While AI making decisions about the length of prison sentences may feel uncomfortable, we note that in many areas of law enforcement, decision making of the penalty is already governed by algorithms. Those algorithms are usually defined by law and are – to some extent – automated. For example, the penalties for parking and speeding offences are precisely defined in the Land Transport (Offences and Penalties) Regulations 1999. Those penalties are fully quantified, eliminating discretion and allowing perfect consistency and transparency. An AI algorithm trained on previous sentencing decisions may be seen as just another algorithm.
However, operating an AI algorithm is notably different from the way the ‘legal algorithm’ is used, and the importance of a prison sentence for a person is different from being convicted of a parking or speeding offence, which generally are considered arbitrary. Further, the judges in a common law system do not only apply the law, but also change or adapt the law and, importantly, deliver individualised justice that should be open to scrutiny and include societal and equitable interests (Campbell, 2020, p. 339 ff.). An AI algorithm does not readily provide full explainability and transparency of the decision-making process, and incorporating all previous sentencing decisions could reinforce existing biases (e.g., Gavaghan et al. 2019). Also, the automation of the process could prevent judges from individualising justice by considering exceptional factors. We cannot expect AI to be compassionate, merciful and make moral decisions; also, we are surely not ready for AI changing the law, for example, when a particular case is unprecedented. These drawbacks are precisely the ‘danger of formulaic or mathematical approach’ described by the Supreme Court in Hessell (Hes [2010] NZSC 135 para.29). So, sentencing judgments should not be automated because there must be room for a judge to act discretionarily, which will inevitably introduce some inconsistency in decisions. That ‘desirable inconsistency’ should be distinguished from ‘undesirable inconsistency’, like bias, or unwanted extraneous factors, like hunger in the example above.
Tool for judges to improve sentencing
Despite the limitations described above, there is still potential for AI to be used as a tool for judges. The AI model incorporates the knowledge from all previous sentencing decisions and analyses them lexically. Firstly, it could be used to verify and improve sentencing by, for example, delivering predictions before making the final decision or refining guideline judgments. The model’s partial explainability could help judges determine and evaluate the factors related to specific offending by considering the analysis of the previous cases. It would also extend the current computer systems’ ability to provide a database of decisions (cf. Donohue 2019, pp. 673-675). It is also possible to benefit from an AI approach even without performing prediction; using an unsupervised approach, where the judge is instead shown similar historical cases (and their accompanying sentences) would allow the judiciary to much more easily cross-reference their decision-making with prior cases.
Secondly, it could help the judges reassess the guideline judgments by tracking their use and re-evaluating the aggravating and mitigating factors. The model could help scrutinise how the sentencing judgments are applied in practice – AI could augment judges’ abilities instead of substituting them (Donohue 2019, pp. 671-672). Also, unlike the previously proposed Sentencing Council, this approach would not undermine judicial independence and judicial discretion as the tool would be entirely in the hands of judges.

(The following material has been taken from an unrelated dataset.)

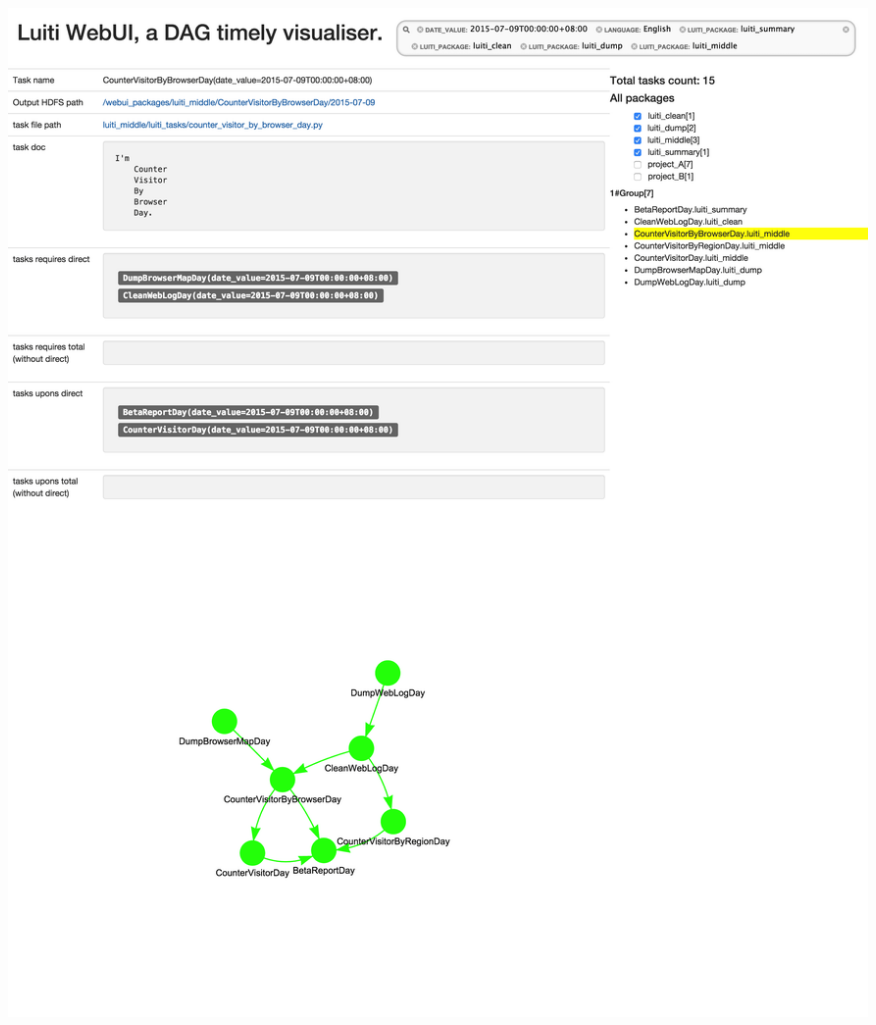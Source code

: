 ![Luiti WebUI list](https://raw.githubusercontent.com/luiti/luiti/master/screenshots/luiti_webui_list.png)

There are also potential disadvantages of such AI application, which are very similar to the ones outlined in the discussion around the COMPAS algorithm: the opacity and incomplete explainability of the algorithm, the risk of bias in the training data set (because of the method of collection or, importantly in New Zealand, the entrenched pattern of historical bias) and the risk of ‘automation bias’, so the outcome in which judges would be willing to rely on the AI recommendation without analysing it further (Campbell, 2020 pp. 342-3; Zalnieriute, 2021; Spiekermann, 2008, pp. 32-4).
Tool for lawyers
Lawyers may benefit from utilising the prediction functionality of the model with a particular assault case. The AI’s prediction may better inform them of what to expect in terms of the sentence. They may have some estimation about the case outcome which may be helpful to decide the plea. Furthermore, the lexical analysis of the sentence of a particular judge may give them a list of terms that correlate with a higher or lower sentence. That, in turn, could inform the way the case should be argued to direct it towards a lower (or higher) sentence.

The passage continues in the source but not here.